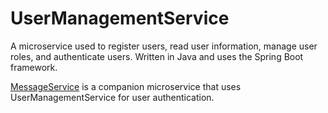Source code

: # UserManagementService

A microservice used to register users, read user information, manage user roles, and authenticate users. Written in Java and uses the Spring Boot framework.

[MessageService](https://github.com/kirk0216/MessageService) is a companion microservice that uses UserManagementService for user authentication.
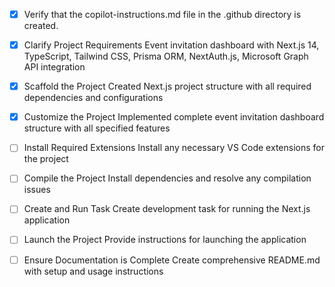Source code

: <!-- Use this file to provide workspace-specific custom instructions to Copilot. For more details, visit https://code.visualstudio.com/docs/copilot/copilot-customization#_use-a-githubcopilotinstructionsmd-file -->

- [x] Verify that the copilot-instructions.md file in the .github directory is created.

- [x] Clarify Project Requirements
	Event invitation dashboard with Next.js 14, TypeScript, Tailwind CSS, Prisma ORM, NextAuth.js, Microsoft Graph API integration

- [x] Scaffold the Project
	Created Next.js project structure with all required dependencies and configurations

- [x] Customize the Project
	Implemented complete event invitation dashboard structure with all specified features

- [ ] Install Required Extensions
	Install any necessary VS Code extensions for the project

- [ ] Compile the Project
	Install dependencies and resolve any compilation issues

- [ ] Create and Run Task
	Create development task for running the Next.js application

- [ ] Launch the Project
	Provide instructions for launching the application

- [ ] Ensure Documentation is Complete
	Create comprehensive README.md with setup and usage instructions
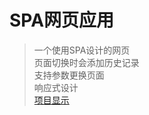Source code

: # SPA网页应用

> 一个使用SPA设计的网页 <br>
> 页面切换时会添加历史记录 <br>
> 支持参数更换页面 <br>
> 响应式设计 <br>
> [项目显示](https://zhulinjiuying.github.io/music-website/index.html "响铛铛琴行")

•••••

REQUIREMENT: Which lines of the data above contain the string "UserManagementService"? Copy each of them.

SOLUTION FOR THIS PROBLEM:
: # UserManagementService
[MessageService](https://github.com/kirk0216/MessageService) is a companion microservice that uses UserManagementService for user authentication.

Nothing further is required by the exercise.